Context: This post follows Andrej Karpathy’s makemore (Part 2 of the spelled-out intro series) — the intro to language modeling. The positional-encoding twist below is my own addition on top of his bigram model. If you haven’t watched it yet, it’s excellent. Part 3 (MLP) is the natural next step after this:

Building makemore Part 2: MLP — Andrej Karpathy
Building makemore Part 2: MLP — Andrej Karpathy  ·  1.1M views

How adding a “position-in-the-word” signal to Karpathy’s neural bigram model cut the loss by ~6.7%.


Table of Contents


Background

This post follows Andrej Karpathy’s excellent “The spelled-out intro to language modeling: building makemore” (Part 2 of the series). The positional-encoding twist described here is my own addition on top of his bigram model.

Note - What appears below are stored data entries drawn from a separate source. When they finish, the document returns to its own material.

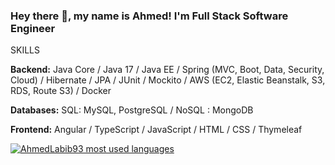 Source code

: <!--
**AhmedLabib93/AhmedLabib93** is a ✨ _special_ ✨ repository because its `README.md` (this file) appears on your GitHub profile.

Here are some ideas to get you started:

- 🔭 I’m currently working on ...
- 🌱 I’m currently learning ...
- 👯 I’m looking to collaborate on ...
- 🤔 I’m looking for help with ...
- 💬 Ask me about ...
- 📫 How to reach me: ...
- 😄 Pronouns: ...
- ⚡ Fun fact: ...
-->

### Hey there 👋, my name is Ahmed! I'm Full Stack Software Engineer

SKILLS

<b>Backend:</b> Java Core / Java 17 / Java EE / Spring (MVC, Boot, Data, Security, Cloud) / Hibernate / JPA / JUnit / Mockito  /  AWS (EC2, Elastic Beanstalk, S3, RDS, Route S3) / Docker

<b>Databases:</b> SQL: MySQL, PostgreSQL / NoSQL : MongoDB 

<b>Frontend:</b> Angular / TypeScript / JavaScript / HTML / CSS / Thymeleaf

<a href="https://github.com/AhmedLabib93">
  <img align="center" src="https://github-readme-stats.vercel.app/api/top-langs/?username=AhmedLabib93&theme=light&count_private=true&layout=compact&hide=kotlin" alt="AhmedLabib93 most used languages" />
</a>
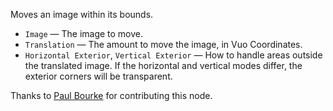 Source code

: Moves an image within its bounds.

   - `Image` — The image to move.
   - `Translation` — The amount to move the image, in Vuo Coordinates.
   - `Horizontal Exterior`, `Vertical Exterior` — How to handle areas outside the translated image.  If the horizontal and vertical modes differ, the exterior corners will be transparent.

Thanks to [Paul Bourke](https://community.vuo.org/u/pbourke) for contributing this node.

If you’ve already watched the video, skip ahead to The idea. Otherwise, here’s the minimum you need.

The dataset and bigrams

makemore learns to generate new names from a list of ~32,000 real names (names.txt). Each name is wrapped with a special boundary token . and broken into bigrams — pairs of adjacent characters. For the name emma:

.e   e m   m m   m a   a .

We map each of the 27 tokens (. + az) to an integer with stoi/itos, and build two parallel tensors: xs (the current character) and ys (the next character we want to predict). Over the whole dataset that’s 228,146 bigram examples.

The neural bigram model

Instead of just counting bigram frequencies, Karpathy frames the bigram model as a tiny one-layer neural net:

  1. One-hot encode the input character into a 27-dim vector.
  2. Matrix-multiply by a weight matrix W of shape (27, 27) to get logits (log-counts).
  3. Softmax the logits into a probability distribution over the next character.
xenc   = F.one_hot(xs, num_classes=27).float()  # (N, 27)
logits = xenc @ W                                # (N, 27)
counts = logits.exp()
probs  = counts / counts.sum(1, keepdims=True)   # softmax -> (N, 27)

We train W by minimizing the average negative log-likelihood (NLL) of the true next character, with a little L2 regularization, using plain gradient descent:

loss = -probs[torch.arange(num), ys].log().mean() + 0.01*(W**2).mean()
loss.backward()
W.data += -50 * W.grad

The baseline loss

After 200 steps of gradient descent, the baseline bigram model settles at:

199  2.4829957485198975

So our number to beat is loss ≈ 2.483.


The idea: a bigram model is blind to position

A pure bigram model makes the next-character prediction using only the current character. Feed it an a and it always returns the exact same distribution, whether that a is the first letter of the name or the seventh.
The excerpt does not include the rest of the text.